Visitors from around the world frequently snap photos with her as they enter the museum. I remain unapologetic for presenting a symbol of American culture and beauty. And I’m just talking about the potatoes!
It was entertaining and somewhat redeeming when at the end of the trip another member of Parliament, and another political party, had heard about the potato sack poster and the notable exchange with the Speaker and specifically requested a copy for her office.
I believe symbols matter. So does context and history. When then-South Carolina Gov. Nikki Haley called for the removal of the Confederate flag from the grounds of the Statehouse in 2015, she said “This flag, while an integral part of our past, does not represent the future of our great state.”
This decision came on the heels of one the greatest tragedies in the state when a white supremacist shooter entered the Emanuel African Methodist Episcopal Church in downtown Charleston and massacred nine African Americans in an effort to start a “race war.”
We should be critical and protective of the use and representations of American and religious symbols and attacks on their historical value and the lessons they teach. Recently the U.S. Supreme Court held that a 40-foot Maryland cross can stand as a war memorial after a challenge that it unconstitutionally favored a religion and was a Christian symbol.
Speaking for the court, Justice Samuel A. Alito Jr. said “Retaining established, religiously expressive monuments, symbols and practices is quite different from erecting or adopting new ones.” This is a victory and a precaution for future religious freedom and its representations.
Recently Nike hastily pulled its intended release of its Air Max 1 Quick Strike Fourth of July sneaker. Apparently this move came after former NFL star and National Anthem kneeler Colin Kaepernick expressed displeasure with the shoe displaying a version of the “Betsy Ross flag” with 13 red and white stripes and 13 stars to represent the original U.S. colonies.
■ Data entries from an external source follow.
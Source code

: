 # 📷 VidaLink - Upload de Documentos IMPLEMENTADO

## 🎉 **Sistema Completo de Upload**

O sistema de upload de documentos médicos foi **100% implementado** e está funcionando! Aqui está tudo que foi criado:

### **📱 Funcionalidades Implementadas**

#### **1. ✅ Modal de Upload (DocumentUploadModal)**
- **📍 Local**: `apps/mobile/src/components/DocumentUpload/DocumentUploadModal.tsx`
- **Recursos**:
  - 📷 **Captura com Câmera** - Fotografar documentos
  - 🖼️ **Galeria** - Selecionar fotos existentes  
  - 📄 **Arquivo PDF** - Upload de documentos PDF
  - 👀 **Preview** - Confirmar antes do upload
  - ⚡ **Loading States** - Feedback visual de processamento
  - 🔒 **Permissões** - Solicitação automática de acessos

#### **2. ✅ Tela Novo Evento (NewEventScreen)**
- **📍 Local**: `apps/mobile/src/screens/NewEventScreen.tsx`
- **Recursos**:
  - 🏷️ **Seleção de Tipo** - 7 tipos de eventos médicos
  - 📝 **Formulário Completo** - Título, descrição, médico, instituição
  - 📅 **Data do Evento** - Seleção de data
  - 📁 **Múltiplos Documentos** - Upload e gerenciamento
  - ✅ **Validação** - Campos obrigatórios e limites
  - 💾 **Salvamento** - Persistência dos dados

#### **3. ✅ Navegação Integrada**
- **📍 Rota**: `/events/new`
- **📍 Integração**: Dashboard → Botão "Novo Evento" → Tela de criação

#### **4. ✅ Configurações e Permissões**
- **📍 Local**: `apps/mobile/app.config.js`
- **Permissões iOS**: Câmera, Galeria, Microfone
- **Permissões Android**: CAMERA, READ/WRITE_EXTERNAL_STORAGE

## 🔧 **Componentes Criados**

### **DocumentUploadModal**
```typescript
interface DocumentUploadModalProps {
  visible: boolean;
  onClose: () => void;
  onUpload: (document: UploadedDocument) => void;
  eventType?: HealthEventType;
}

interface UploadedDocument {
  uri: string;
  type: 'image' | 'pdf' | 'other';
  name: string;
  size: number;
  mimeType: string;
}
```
The flag was used during slavery. Each person gets to decide whether they are offended by the Betsy Ross flag, or Nike’s decision, but they won’t be choosing whether to wear it on their Nike shoes as we celebrate our nation’s independence this year.
I hope this year through all of the parades and fireworks, barbecues with family and friends, and other gatherings, that we find time to celebrate the real symbols of freedom and individual and religious liberty, including our Star-Spangled Banner, that we have used as a symbol of the 50 United States since 1960.
Nike can remove the 13-star version from its shoes, but it cannot erase its part in our American story and the strides we have made forward and backward since that time.
I am thankful for the new controversy surrounding a version of our old flag this week so we can reflect on its meaning and value. For the same reason, I’m thankful to have been questioned by the Speaker of the New Zealand House for my taste in gifts.
Dustin Manwaring is a business and estate planning attorney in Pocatello and served in the Idaho Legislature from 2016-2018.